Lastly, I’m only using the 8B model, not the 30B model I believe you are/were using and it’s a bit pickier/forgetful about rules lol.

8b won’t follow as well as any 30b and your amount of context very much matters…

As to qwen 3.5. Yeah… It very much does. But unless you got 256GiB of vram you won’t find out until someone distills it down :). Honestly unless yore doing research projects with your electrical system it’s probably overkill… Ok maybe you gotta do some wierd math or philosophy… But probably not.

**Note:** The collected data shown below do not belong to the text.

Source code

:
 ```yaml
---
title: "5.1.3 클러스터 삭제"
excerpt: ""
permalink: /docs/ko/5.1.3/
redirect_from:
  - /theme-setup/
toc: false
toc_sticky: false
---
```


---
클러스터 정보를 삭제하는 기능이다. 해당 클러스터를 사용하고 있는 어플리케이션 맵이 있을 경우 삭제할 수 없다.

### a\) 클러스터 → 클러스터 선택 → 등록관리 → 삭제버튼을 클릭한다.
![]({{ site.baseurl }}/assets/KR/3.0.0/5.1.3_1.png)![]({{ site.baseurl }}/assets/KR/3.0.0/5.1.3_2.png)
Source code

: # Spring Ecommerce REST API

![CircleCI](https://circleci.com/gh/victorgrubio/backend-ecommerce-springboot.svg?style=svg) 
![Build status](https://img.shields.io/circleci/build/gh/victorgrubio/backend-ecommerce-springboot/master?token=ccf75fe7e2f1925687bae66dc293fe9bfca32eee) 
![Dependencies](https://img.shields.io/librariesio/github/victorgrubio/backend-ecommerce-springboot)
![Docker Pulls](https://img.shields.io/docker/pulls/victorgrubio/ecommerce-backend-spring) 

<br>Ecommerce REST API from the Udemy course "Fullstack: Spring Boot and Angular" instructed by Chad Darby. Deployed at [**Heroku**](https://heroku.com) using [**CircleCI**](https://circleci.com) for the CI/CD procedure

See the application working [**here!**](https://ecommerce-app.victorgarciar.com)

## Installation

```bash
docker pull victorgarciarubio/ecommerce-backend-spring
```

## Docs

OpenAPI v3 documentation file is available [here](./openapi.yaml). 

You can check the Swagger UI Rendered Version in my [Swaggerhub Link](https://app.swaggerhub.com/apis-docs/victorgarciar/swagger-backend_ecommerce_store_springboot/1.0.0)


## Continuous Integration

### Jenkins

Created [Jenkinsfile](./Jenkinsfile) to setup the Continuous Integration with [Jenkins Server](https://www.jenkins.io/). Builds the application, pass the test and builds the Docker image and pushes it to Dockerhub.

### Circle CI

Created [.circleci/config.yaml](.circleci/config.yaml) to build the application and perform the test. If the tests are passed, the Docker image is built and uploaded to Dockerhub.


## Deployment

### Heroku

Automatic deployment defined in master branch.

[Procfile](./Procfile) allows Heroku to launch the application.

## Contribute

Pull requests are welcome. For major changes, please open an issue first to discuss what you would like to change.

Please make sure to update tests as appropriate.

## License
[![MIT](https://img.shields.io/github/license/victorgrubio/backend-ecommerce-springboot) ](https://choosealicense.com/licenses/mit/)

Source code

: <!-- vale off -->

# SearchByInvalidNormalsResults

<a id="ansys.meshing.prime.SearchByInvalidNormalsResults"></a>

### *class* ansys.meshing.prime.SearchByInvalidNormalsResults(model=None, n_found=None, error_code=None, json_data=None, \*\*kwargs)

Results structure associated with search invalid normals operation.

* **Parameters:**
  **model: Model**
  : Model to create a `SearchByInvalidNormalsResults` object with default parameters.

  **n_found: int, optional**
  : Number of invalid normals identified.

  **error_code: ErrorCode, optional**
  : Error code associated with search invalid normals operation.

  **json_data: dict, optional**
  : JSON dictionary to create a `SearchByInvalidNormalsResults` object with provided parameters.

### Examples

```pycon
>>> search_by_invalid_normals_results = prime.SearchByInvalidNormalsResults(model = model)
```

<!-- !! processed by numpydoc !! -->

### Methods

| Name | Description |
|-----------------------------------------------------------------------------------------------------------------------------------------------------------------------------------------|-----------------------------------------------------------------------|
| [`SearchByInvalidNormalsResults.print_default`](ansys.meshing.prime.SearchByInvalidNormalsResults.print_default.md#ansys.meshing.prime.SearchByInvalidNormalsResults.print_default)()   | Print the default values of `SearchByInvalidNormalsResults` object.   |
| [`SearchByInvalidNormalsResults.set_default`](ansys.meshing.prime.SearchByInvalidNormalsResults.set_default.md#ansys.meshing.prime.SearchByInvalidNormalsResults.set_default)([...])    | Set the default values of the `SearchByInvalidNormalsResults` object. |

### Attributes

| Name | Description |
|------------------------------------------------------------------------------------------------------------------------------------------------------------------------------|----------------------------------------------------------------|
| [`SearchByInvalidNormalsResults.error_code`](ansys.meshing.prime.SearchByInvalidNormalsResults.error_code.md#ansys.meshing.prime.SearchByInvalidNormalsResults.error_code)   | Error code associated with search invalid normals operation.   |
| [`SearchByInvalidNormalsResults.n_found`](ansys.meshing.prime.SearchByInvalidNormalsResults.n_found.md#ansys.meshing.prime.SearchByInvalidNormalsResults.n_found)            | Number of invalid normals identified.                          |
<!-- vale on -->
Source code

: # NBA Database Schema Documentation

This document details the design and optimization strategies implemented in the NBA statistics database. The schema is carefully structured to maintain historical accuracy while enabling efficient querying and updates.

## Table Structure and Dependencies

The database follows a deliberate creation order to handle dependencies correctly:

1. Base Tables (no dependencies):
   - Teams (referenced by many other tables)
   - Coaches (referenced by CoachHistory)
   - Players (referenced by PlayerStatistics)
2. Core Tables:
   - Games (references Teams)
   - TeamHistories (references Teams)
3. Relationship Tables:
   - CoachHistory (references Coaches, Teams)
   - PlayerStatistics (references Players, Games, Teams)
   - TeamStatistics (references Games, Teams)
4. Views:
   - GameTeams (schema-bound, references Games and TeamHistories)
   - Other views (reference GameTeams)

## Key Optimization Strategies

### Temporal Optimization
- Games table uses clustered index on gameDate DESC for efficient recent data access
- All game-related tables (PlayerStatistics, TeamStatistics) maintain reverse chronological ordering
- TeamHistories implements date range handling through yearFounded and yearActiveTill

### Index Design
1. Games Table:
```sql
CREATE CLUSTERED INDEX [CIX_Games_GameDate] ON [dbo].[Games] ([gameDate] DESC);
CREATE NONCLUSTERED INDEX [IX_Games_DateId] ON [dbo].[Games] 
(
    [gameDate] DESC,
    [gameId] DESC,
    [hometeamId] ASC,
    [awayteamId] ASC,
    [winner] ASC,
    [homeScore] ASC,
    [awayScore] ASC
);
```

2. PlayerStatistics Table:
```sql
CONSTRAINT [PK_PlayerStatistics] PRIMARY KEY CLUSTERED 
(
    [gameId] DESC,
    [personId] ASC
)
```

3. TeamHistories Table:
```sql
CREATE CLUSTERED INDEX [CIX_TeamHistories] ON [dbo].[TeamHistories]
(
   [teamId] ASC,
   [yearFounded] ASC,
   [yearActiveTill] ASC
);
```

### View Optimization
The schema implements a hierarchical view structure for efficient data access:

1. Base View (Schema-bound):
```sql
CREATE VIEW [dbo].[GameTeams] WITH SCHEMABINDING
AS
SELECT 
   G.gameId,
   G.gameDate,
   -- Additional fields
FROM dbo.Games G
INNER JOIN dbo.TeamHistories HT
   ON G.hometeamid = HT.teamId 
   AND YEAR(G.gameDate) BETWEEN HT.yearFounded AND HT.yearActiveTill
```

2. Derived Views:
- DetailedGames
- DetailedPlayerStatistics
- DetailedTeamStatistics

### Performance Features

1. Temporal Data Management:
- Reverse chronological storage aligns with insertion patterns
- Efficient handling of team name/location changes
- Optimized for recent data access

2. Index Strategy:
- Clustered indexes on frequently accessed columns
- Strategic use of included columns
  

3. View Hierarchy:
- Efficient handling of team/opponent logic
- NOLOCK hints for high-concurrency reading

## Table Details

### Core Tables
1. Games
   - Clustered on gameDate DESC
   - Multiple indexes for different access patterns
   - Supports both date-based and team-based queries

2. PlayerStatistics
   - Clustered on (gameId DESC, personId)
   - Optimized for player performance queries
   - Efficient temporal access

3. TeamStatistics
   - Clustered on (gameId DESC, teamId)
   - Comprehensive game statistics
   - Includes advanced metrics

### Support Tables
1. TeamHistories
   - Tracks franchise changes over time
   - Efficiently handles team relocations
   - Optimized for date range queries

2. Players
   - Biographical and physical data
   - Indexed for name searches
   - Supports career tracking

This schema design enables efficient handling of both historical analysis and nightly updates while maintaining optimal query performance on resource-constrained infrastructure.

This year the ability for a model to follow directions won’t be your issue. Vram will be. That said if you got a beast GPU and ram kit that can run qwen3.5 you can manage the smaller qwen3 70 and it’ll probably be just fine… :sunglasses:. You’ll be looking for specialists. Not gigantic generalists.

1 Like

Yeah it’s odd, with Qwen3 30B-A3B (Unsloth Q4) I saw inconsistent behavior. Sometimes it would work perfectly but the same request other times would be handled incorrectly. Some research suggested it might be MoE routing issues.

GPT OSS 20B (Unsloth Q8) exhibits some of this behavior too but in general has great output and prompt adherence. Genuinely impressing me at times with how it did the right thing with an unclear request.

Yeah they’ve already confirmed a 35B-A3B model is coming within the next few days, as well as a 9B dense.

1 Like

I find Qwen3 Next 80B outstanding with home assistant. About 20gb in 4 bit MLX. It’s on par with get-oss 120B but twice as fast and more personality. The future for home are these large sparse models on shared memory machines

1 Like

Do you have a link? Just curious because that seems quite small, and doesn’t match what I see here mlx-community/Qwen3-Next-80B-A3B-Instruct-4bit · Hugging Face

1 Like

You’re right, I was thinking of the VL 32B is use. But at 44gb it’s still small enough to fit in 64gb ram, which is getting reasonable on a shared memory machine. Especially if the upcoming M5 machines up the memory bus speed.

I think this new Owen architecture that started with Next is going to be ideal for HA. I’m looking for to the mid size Qwen 3.5 that will be 4 bit and around 100-150gb. I always choose between thinking and instruct with Owen because I was told that the vanilla models are designed to be fine tuned. I should probably research that claim.